3. Vivemos a maior crise do capitalismo desde 1929. Mas o capitalismo também nunca foi tão hegemônico. Está em declínio a hegemonia dos EUA, epicentro da atual crise econômica e também política (vide a vitória de Donald Trump), sem nenhuma garantia de que qualquer outra potência assuma o seu lugar no mundo. O sistema capitalista está nos conduzindo para a barbárie e nunca foi tão urgente denunciarmos o seu caráter autodestrutivo. E na crise capitalista quem paga a conta são as (os) trabalhadoras (es). No plano global, quem mais sofre seus efeitos são os países periféricos. O neoliberalismo, que anunciava a falácia do fim da história, já nasceu velho e tem produzido efeitos cada vez mais catastróficos para a humanidade. É tarefa das organizações da classe trabalhadora apontarem a saída para a crise resgatando e reafirmando o socialismo como horizonte estratégico.

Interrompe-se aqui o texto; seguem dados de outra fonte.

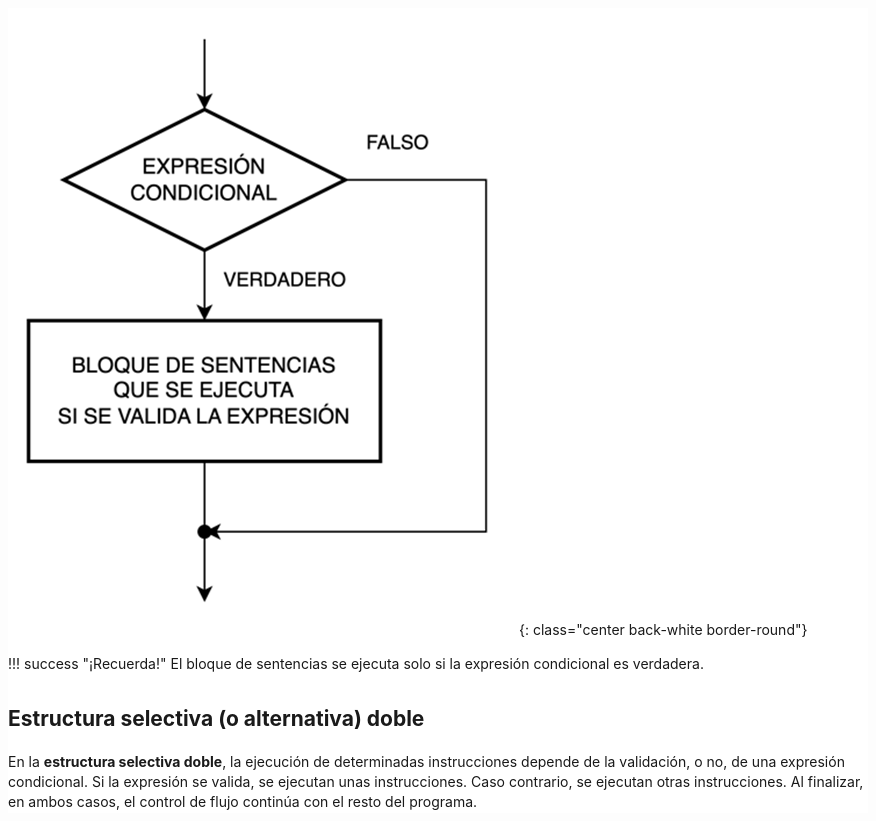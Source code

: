![Alt text](imagenes/simbologia-estructura-alternativa-simple.png){: class="center back-white border-round"}

!!! success "¡Recuerda!"
    El bloque de sentencias se ejecuta solo si la expresión condicional es verdadera.

## Estructura selectiva (o alternativa) doble

En la **estructura selectiva doble**, la ejecución de determinadas instrucciones depende de la validación, o no, de una expresión condicional. Si la expresión se valida, se ejecutan unas instrucciones. Caso contrario, se ejecutan otras instrucciones. Al finalizar, en ambos casos, el control de flujo continúa con el resto del programa.
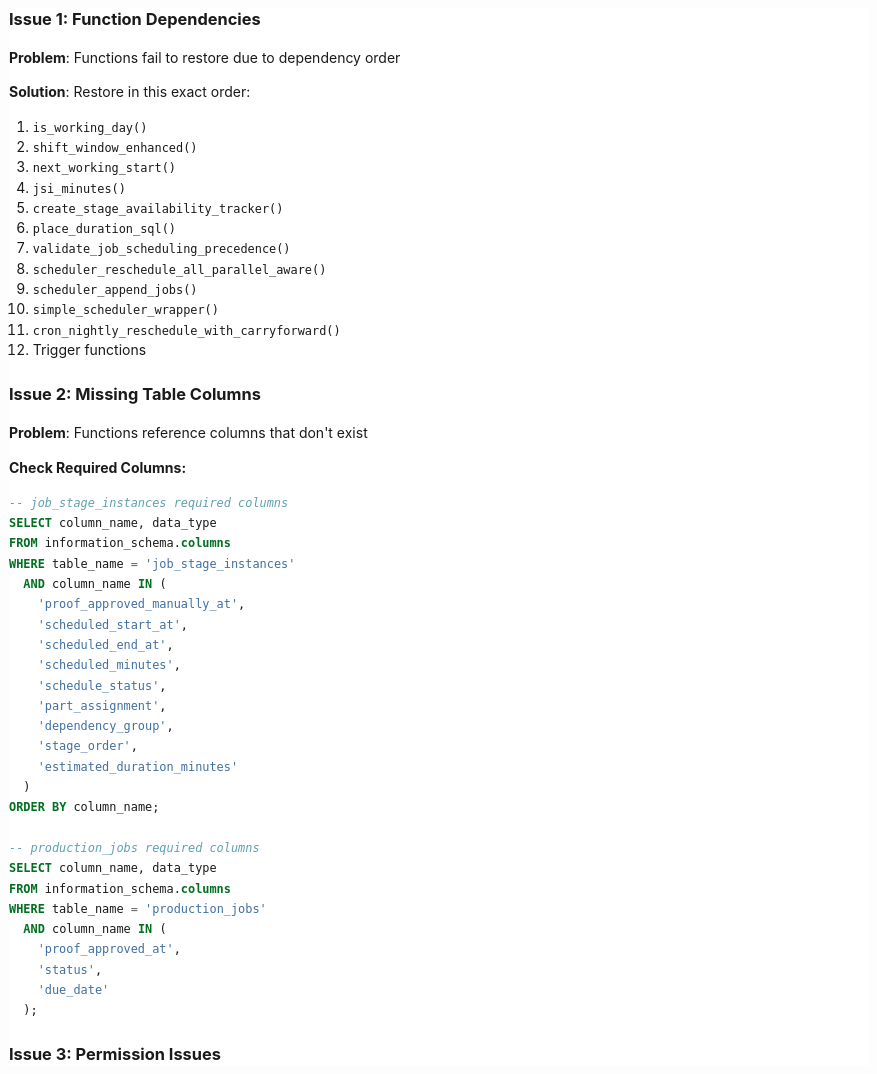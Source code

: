 ### Issue 1: Function Dependencies

**Problem**: Functions fail to restore due to dependency order

**Solution**: Restore in this exact order:
1. `is_working_day()`
2. `shift_window_enhanced()`
3. `next_working_start()`
4. `jsi_minutes()`
5. `create_stage_availability_tracker()`
6. `place_duration_sql()`
7. `validate_job_scheduling_precedence()`
8. `scheduler_reschedule_all_parallel_aware()`
9. `scheduler_append_jobs()`
10. `simple_scheduler_wrapper()`
11. `cron_nightly_reschedule_with_carryforward()`
12. Trigger functions

### Issue 2: Missing Table Columns

**Problem**: Functions reference columns that don't exist

**Check Required Columns:**
```sql
-- job_stage_instances required columns
SELECT column_name, data_type 
FROM information_schema.columns
WHERE table_name = 'job_stage_instances'
  AND column_name IN (
    'proof_approved_manually_at',
    'scheduled_start_at',
    'scheduled_end_at',
    'scheduled_minutes',
    'schedule_status',
    'part_assignment',
    'dependency_group',
    'stage_order',
    'estimated_duration_minutes'
  )
ORDER BY column_name;

-- production_jobs required columns
SELECT column_name, data_type
FROM information_schema.columns
WHERE table_name = 'production_jobs'
  AND column_name IN (
    'proof_approved_at',
    'status',
    'due_date'
  );
```

### Issue 3: Permission Issues
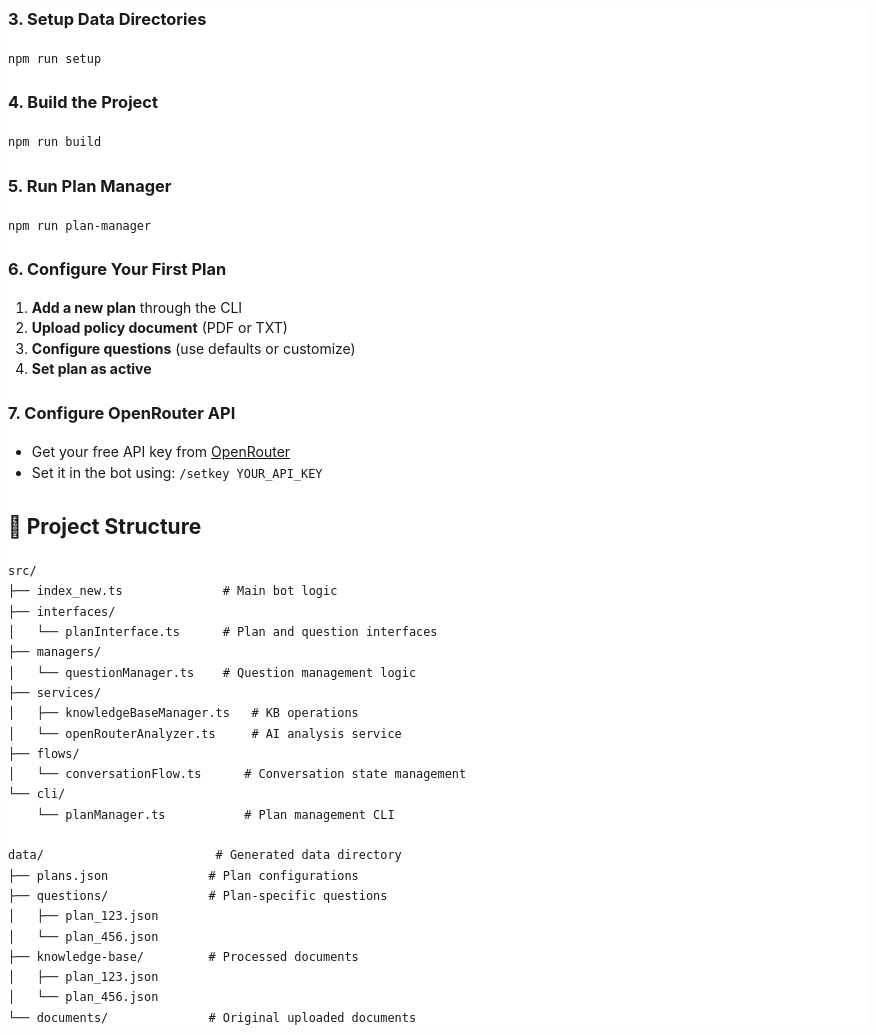 ### 3. Setup Data Directories
```bash
npm run setup
```

### 4. Build the Project
```bash
npm run build
```

### 5. Run Plan Manager
```bash
npm run plan-manager
```

### 6. Configure Your First Plan

1. **Add a new plan** through the CLI
2. **Upload policy document** (PDF or TXT)
3. **Configure questions** (use defaults or customize)
4. **Set plan as active**

### 7. Configure OpenRouter API
- Get your free API key from [OpenRouter](https://openrouter.ai/)
- Set it in the bot using: `/setkey YOUR_API_KEY`

## 📁 Project Structure

```
src/
├── index_new.ts              # Main bot logic
├── interfaces/
│   └── planInterface.ts      # Plan and question interfaces
├── managers/
│   └── questionManager.ts    # Question management logic
├── services/
│   ├── knowledgeBaseManager.ts   # KB operations
│   └── openRouterAnalyzer.ts     # AI analysis service
├── flows/
│   └── conversationFlow.ts      # Conversation state management
└── cli/
    └── planManager.ts           # Plan management CLI

data/                        # Generated data directory
├── plans.json              # Plan configurations
├── questions/              # Plan-specific questions
│   ├── plan_123.json
│   └── plan_456.json
├── knowledge-base/         # Processed documents
│   ├── plan_123.json
│   └── plan_456.json
└── documents/              # Original uploaded documents
```
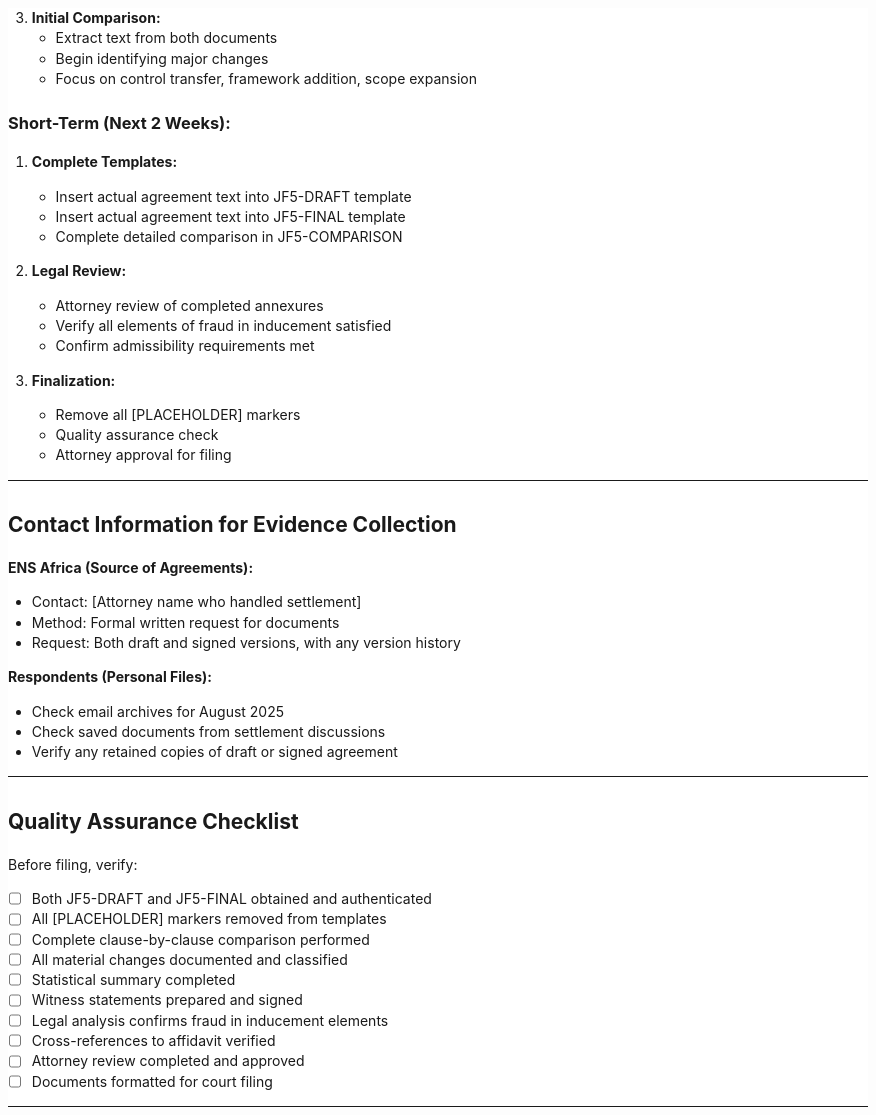 3. **Initial Comparison:**
   - Extract text from both documents
   - Begin identifying major changes
   - Focus on control transfer, framework addition, scope expansion

### Short-Term (Next 2 Weeks):

1. **Complete Templates:**
   - Insert actual agreement text into JF5-DRAFT template
   - Insert actual agreement text into JF5-FINAL template
   - Complete detailed comparison in JF5-COMPARISON

2. **Legal Review:**
   - Attorney review of completed annexures
   - Verify all elements of fraud in inducement satisfied
   - Confirm admissibility requirements met

3. **Finalization:**
   - Remove all [PLACEHOLDER] markers
   - Quality assurance check
   - Attorney approval for filing

---

## Contact Information for Evidence Collection

**ENS Africa (Source of Agreements):**
- Contact: [Attorney name who handled settlement]
- Method: Formal written request for documents
- Request: Both draft and signed versions, with any version history

**Respondents (Personal Files):**
- Check email archives for August 2025
- Check saved documents from settlement discussions
- Verify any retained copies of draft or signed agreement

---

## Quality Assurance Checklist

Before filing, verify:

- [ ] Both JF5-DRAFT and JF5-FINAL obtained and authenticated
- [ ] All [PLACEHOLDER] markers removed from templates
- [ ] Complete clause-by-clause comparison performed
- [ ] All material changes documented and classified
- [ ] Statistical summary completed
- [ ] Witness statements prepared and signed
- [ ] Legal analysis confirms fraud in inducement elements
- [ ] Cross-references to affidavit verified
- [ ] Attorney review completed and approved
- [ ] Documents formatted for court filing

---

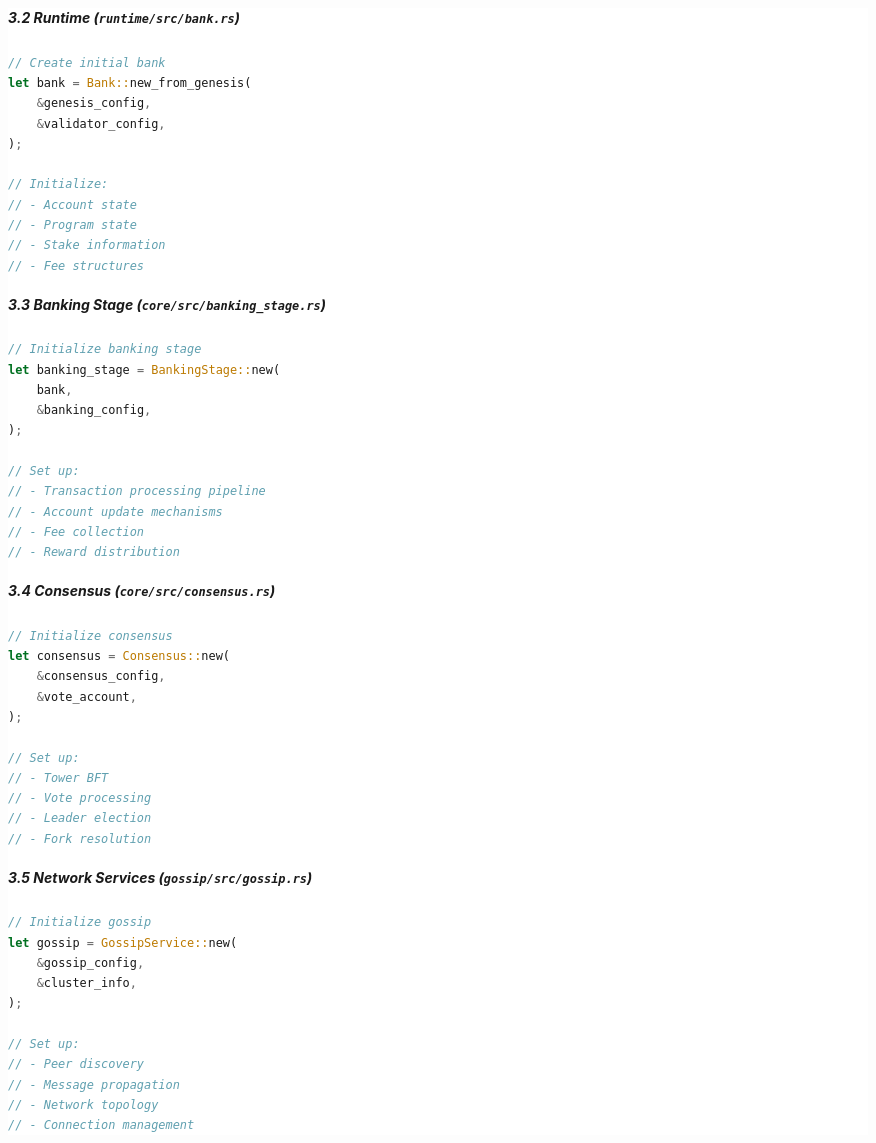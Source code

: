 ##### 3.2 Runtime (`runtime/src/bank.rs`)
```rust
// Create initial bank
let bank = Bank::new_from_genesis(
    &genesis_config,
    &validator_config,
);

// Initialize:
// - Account state
// - Program state
// - Stake information
// - Fee structures
```

##### 3.3 Banking Stage (`core/src/banking_stage.rs`)
```rust
// Initialize banking stage
let banking_stage = BankingStage::new(
    bank,
    &banking_config,
);

// Set up:
// - Transaction processing pipeline
// - Account update mechanisms
// - Fee collection
// - Reward distribution
```

##### 3.4 Consensus (`core/src/consensus.rs`)
```rust
// Initialize consensus
let consensus = Consensus::new(
    &consensus_config,
    &vote_account,
);

// Set up:
// - Tower BFT
// - Vote processing
// - Leader election
// - Fork resolution
```

##### 3.5 Network Services (`gossip/src/gossip.rs`)
```rust
// Initialize gossip
let gossip = GossipService::new(
    &gossip_config,
    &cluster_info,
);

// Set up:
// - Peer discovery
// - Message propagation
// - Network topology
// - Connection management
```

4. O golpe de 31 de agosto de 2016 encerrou um ciclo histórico no Brasil. Mas isso não se trata de um caso isolado, o que está ocorrendo por aqui é parte de uma contraofensiva reacionária na região que também produziu golpes em Honduras e no Paraguai, com sucessivas tentativas na Venezuela, e impôs duras derrotas às forças progressistas em vários outros países, como na Argentina, em que o neoliberal Macri venceu as últimas eleições, ou mesmo na Bolívia e Equador, onde os presidentes Evo Morales e Rafael Correa vêm perdendo apoio popular. Depois de aproximadamente uma década e meia de forças de esquerda e centro-esquerda terem alcançando o governo central na maioria dos países da América Latina, a direita retoma a ofensiva na região para reverter os processos de transformação ocorridos em maior ou menor medida em cada país, retirar os direitos da classe trabalhadora, interromper o avanço da integração regional e realinhar a região à política imperialista dos EUA.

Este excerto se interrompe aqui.